Di sinilah pentingnya pembiasaan.
Mengapa Perilaku Prososial Membutuhkan Waktu?
Perilaku prososial bukan hanya persoalan mengetahui apa yang baik. Perilaku tersebut berkaitan dengan bagaimana seseorang bertindak dalam situasi nyata.
Ketika seorang siswa melihat temannya kesulitan, misalnya, terdapat banyak kemungkinan respons. Ia bisa membantu, mengabaikan, atau bahkan tidak menyadari bahwa temannya membutuhkan bantuan.
Empati dapat menjadi salah satu dasar untuk mengenali kebutuhan tersebut. Namun, agar berkembang menjadi perilaku prososial, siswa membutuhkan kesempatan untuk mempraktikkannya secara berulang.
Karena itu, peningkatan perilaku prososial sebesar 1,71% tidak seharusnya dipandang sebagai kegagalan program. Sebaliknya, hasil tersebut menunjukkan bahwa perubahan perilaku sosial membutuhkan proses yang lebih panjang dibandingkan perubahan pemahaman atau kapasitas empati.
Pelatihan dapat menjadi titik awal, tetapi lingkungan sekolah memiliki peran penting dalam mempertahankan perubahan tersebut.
Sekolah sebagai Ruang Latihan Empati
Penguatan empati sebaiknya tidak berhenti ketika kegiatan pelatihan selesai.
Guru Bimbingan dan Konseling dapat melanjutkan kegiatan melalui diskusi kasus, role play, refleksi, maupun kegiatan kelompok. Siswa juga perlu diberikan kesempatan untuk mempraktikkan perilaku prososial dalam situasi sehari-hari.
Dengan demikian, empati tidak berhenti sebagai materi yang dipahami siswa, tetapi berkembang menjadi bagian dari kebiasaan mereka dalam berinteraksi.
Sekolah pada akhirnya bukan hanya tempat siswa belajar matematika, bahasa, teknologi, atau keterampilan kejuruan.

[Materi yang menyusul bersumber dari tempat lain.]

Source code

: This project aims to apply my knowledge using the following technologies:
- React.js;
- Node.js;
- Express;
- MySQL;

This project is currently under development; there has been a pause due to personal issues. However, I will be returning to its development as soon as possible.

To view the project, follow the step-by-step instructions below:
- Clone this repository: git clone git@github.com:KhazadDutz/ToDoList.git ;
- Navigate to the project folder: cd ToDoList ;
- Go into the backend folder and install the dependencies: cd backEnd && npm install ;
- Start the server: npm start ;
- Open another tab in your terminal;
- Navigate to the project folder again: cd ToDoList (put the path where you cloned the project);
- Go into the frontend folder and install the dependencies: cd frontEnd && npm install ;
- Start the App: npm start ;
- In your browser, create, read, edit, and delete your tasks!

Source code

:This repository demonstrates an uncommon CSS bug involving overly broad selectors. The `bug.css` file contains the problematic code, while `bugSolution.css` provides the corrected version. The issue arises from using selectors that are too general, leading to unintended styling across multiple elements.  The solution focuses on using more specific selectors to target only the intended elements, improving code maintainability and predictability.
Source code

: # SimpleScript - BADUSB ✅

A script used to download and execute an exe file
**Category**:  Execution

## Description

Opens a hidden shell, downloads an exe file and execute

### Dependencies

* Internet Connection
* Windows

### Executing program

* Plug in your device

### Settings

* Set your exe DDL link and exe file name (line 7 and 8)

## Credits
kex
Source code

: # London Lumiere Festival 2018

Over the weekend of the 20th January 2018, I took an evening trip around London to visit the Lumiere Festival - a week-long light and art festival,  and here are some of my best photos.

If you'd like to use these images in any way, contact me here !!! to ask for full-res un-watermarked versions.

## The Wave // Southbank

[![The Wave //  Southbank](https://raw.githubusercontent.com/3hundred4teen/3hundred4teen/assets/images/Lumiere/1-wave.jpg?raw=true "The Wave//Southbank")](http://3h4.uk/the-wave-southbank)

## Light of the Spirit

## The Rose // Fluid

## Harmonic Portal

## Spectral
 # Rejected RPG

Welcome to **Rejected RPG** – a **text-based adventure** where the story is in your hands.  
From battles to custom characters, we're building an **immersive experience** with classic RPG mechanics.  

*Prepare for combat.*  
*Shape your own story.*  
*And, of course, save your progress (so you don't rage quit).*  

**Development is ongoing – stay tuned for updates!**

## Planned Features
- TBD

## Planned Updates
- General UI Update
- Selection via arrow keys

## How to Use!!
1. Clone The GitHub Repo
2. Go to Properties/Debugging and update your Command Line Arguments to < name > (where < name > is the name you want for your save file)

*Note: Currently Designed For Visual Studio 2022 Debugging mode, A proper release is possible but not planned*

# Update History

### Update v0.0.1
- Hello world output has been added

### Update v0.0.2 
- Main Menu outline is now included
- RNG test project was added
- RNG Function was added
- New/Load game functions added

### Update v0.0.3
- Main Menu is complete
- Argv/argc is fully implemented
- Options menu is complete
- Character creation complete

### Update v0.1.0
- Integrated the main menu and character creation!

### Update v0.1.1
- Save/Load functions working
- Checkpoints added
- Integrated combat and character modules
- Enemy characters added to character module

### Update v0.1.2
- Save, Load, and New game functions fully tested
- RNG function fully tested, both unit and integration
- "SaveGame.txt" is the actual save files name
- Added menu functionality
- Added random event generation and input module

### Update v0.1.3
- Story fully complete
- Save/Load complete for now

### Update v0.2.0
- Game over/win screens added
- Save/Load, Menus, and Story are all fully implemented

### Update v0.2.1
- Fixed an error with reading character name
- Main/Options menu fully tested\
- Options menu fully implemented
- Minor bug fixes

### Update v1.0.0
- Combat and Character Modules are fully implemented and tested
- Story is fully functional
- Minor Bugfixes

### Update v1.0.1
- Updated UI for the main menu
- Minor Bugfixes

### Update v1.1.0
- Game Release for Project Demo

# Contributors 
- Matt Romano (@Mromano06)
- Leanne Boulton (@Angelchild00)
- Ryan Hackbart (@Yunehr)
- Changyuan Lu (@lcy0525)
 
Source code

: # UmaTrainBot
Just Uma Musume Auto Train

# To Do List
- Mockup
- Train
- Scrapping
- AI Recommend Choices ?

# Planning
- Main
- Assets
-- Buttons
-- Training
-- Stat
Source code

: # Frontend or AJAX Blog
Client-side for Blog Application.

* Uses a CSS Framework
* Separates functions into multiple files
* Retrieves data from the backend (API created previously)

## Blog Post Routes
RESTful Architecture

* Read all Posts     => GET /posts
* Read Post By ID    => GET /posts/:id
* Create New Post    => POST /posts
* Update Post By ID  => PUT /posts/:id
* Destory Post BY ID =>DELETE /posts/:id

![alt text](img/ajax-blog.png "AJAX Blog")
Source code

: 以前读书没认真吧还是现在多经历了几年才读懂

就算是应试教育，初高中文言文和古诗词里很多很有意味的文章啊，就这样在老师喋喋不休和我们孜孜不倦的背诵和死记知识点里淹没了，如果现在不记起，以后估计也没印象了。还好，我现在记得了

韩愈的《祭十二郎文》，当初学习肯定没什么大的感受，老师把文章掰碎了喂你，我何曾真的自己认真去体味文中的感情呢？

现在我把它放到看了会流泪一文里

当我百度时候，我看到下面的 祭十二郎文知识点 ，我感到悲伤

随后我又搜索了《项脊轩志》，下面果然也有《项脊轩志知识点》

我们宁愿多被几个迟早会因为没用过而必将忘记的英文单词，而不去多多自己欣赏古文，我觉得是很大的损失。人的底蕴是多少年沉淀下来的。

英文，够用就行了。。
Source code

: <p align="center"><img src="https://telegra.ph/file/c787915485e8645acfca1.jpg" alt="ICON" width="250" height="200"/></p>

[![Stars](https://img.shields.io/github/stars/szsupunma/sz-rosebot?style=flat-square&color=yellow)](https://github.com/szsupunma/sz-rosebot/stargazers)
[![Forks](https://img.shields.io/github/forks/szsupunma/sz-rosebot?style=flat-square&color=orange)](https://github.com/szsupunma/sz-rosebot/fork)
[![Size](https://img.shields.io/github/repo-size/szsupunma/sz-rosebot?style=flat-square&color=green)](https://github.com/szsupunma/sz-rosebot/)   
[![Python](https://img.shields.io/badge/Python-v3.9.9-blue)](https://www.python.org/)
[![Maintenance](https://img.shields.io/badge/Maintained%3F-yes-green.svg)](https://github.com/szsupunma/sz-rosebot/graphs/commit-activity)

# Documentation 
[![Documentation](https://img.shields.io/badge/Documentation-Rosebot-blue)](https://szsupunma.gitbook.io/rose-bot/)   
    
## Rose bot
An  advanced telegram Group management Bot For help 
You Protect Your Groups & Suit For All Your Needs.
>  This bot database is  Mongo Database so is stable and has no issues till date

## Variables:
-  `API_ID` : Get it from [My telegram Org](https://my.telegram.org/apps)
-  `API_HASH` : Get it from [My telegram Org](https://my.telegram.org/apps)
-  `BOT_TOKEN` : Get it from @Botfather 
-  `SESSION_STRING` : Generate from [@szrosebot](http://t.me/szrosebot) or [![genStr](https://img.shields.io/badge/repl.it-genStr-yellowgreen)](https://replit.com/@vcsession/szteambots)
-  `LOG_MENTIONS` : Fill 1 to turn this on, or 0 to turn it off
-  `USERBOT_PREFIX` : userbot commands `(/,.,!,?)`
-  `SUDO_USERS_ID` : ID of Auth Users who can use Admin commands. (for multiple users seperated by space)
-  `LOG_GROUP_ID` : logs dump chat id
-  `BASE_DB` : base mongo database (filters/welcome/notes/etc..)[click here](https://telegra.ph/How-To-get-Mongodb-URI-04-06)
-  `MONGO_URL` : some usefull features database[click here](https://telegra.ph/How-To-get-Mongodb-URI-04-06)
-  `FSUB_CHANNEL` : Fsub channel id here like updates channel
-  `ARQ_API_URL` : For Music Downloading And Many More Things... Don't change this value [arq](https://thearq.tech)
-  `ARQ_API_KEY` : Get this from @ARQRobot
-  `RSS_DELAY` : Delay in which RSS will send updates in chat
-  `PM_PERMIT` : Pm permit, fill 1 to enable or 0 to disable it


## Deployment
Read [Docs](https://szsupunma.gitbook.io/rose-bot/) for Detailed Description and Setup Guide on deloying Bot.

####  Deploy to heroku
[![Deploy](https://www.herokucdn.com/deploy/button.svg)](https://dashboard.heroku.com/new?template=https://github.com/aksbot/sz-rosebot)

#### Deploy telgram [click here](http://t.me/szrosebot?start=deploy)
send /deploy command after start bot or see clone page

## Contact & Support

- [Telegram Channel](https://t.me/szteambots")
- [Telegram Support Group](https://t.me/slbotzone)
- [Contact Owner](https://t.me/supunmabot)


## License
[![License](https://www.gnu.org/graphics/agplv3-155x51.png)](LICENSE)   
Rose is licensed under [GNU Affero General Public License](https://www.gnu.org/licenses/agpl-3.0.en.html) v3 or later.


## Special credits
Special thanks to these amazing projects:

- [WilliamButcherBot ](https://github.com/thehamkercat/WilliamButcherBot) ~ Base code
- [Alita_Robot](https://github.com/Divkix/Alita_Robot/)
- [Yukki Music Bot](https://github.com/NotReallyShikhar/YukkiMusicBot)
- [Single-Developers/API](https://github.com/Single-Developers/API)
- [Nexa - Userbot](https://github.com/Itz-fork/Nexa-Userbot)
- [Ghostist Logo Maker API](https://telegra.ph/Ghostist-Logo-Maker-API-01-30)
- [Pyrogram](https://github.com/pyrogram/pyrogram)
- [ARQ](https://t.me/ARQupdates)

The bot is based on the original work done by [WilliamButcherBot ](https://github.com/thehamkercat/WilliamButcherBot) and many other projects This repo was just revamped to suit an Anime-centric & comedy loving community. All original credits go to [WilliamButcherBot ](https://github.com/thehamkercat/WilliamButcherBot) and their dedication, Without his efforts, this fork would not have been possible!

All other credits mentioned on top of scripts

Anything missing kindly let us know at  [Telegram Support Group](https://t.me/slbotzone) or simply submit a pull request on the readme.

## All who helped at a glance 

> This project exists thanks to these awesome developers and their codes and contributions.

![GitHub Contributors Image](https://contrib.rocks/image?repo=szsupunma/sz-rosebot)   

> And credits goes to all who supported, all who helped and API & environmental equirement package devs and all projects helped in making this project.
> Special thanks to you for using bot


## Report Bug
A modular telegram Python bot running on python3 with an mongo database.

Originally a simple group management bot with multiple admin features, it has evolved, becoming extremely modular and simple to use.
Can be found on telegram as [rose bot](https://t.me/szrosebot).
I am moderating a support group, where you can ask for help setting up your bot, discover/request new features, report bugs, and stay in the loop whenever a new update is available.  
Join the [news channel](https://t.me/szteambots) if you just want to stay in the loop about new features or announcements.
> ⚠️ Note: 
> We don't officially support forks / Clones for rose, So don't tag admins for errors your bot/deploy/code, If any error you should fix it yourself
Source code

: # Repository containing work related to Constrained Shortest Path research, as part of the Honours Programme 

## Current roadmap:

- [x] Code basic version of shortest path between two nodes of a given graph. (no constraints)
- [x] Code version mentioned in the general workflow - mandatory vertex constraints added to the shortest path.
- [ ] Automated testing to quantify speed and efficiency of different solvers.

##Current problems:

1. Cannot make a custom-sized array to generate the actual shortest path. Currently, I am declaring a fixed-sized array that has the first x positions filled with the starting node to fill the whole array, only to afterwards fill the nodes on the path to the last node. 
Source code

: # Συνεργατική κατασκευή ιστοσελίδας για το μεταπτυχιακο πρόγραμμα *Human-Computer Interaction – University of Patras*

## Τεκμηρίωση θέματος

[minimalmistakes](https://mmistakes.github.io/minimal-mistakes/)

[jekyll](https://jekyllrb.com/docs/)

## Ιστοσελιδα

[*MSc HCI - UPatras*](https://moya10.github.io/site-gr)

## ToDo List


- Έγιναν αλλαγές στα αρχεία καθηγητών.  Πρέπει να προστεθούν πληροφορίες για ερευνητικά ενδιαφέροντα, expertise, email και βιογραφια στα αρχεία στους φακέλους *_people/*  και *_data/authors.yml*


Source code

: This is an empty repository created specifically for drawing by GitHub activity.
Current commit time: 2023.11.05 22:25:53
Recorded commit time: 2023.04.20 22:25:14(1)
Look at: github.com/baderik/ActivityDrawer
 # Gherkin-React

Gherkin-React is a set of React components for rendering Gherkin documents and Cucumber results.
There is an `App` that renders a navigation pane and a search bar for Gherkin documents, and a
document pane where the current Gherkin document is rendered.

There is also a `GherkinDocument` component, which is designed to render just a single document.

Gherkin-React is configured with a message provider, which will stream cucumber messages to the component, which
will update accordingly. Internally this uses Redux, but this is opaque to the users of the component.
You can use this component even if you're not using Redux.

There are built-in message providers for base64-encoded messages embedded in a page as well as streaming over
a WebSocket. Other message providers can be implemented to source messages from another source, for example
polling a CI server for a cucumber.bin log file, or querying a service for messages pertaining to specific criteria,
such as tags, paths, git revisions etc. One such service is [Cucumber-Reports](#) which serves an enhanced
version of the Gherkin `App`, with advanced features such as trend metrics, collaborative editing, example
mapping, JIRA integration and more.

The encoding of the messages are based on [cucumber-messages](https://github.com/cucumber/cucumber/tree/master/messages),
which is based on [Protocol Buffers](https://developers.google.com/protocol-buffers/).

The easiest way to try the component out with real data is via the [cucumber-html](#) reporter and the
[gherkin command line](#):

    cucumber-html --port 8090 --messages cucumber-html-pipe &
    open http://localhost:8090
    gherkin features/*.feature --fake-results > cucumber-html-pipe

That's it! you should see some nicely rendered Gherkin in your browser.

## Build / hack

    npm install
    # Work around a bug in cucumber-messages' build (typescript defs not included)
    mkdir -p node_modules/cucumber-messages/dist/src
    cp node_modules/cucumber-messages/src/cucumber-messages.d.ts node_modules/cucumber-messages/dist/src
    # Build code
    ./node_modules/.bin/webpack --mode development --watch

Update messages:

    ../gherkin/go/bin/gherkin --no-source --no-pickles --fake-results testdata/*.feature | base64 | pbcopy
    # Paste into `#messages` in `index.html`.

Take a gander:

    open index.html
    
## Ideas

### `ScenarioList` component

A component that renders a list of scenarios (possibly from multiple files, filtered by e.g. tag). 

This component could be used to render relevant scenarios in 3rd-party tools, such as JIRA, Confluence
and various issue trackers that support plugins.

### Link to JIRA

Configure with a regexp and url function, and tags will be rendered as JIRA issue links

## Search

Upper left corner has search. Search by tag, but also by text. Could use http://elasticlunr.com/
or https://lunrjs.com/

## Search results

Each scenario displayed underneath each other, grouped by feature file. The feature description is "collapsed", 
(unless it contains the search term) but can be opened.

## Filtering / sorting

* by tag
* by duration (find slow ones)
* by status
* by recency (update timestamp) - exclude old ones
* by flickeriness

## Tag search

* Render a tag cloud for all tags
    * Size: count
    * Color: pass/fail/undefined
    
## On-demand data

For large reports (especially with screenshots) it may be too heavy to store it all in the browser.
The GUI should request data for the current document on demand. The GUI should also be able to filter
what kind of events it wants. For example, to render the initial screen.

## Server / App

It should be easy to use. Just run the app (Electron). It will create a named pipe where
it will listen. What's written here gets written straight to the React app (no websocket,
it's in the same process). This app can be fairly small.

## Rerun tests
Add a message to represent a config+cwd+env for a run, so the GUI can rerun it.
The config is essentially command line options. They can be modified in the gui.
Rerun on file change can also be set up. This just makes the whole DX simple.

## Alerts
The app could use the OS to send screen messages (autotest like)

Sekolah juga merupakan ruang tempat siswa belajar menjadi bagian dari lingkungan sosial.
Kemampuan memahami orang lain, menghargai perbedaan, bekerja sama, memberikan dukungan, dan menyelesaikan konflik secara konstruktif merupakan keterampilan yang akan terus digunakan siswa bahkan setelah mereka meninggalkan bangku sekolah.
Dari "Tahu" Menjadi "Melakukan"
Program Penguatan Empati Berbasis Psikologi Positif memberikan gambaran bahwa pendekatan berbasis pengalaman dapat menjadi salah satu alternatif untuk mengembangkan kompetensi sosial siswa.
Peningkatan empati sebesar 13,89% menunjukkan perubahan positif setelah program dilaksanakan. Pada saat yang sama, peningkatan perilaku prososial sebesar 1,71% mengingatkan bahwa perubahan perilaku membutuhkan pembiasaan dan tindak lanjut yang konsisten.
Karena itu, tujuan penguatan empati bukan sekadar membuat siswa mampu menjawab pertanyaan:
"Apa itu empati?"
Lebih jauh dari itu, siswa perlu sampai pada pertanyaan:
"Apa yang akan saya lakukan ketika melihat orang lain membutuhkan saya?"
Sebab, empati yang bermakna bukan hanya kemampuan memahami perasaan orang lain.
Empati menjadi berarti ketika pemahaman tersebut diterjemahkan menjadi tindakan.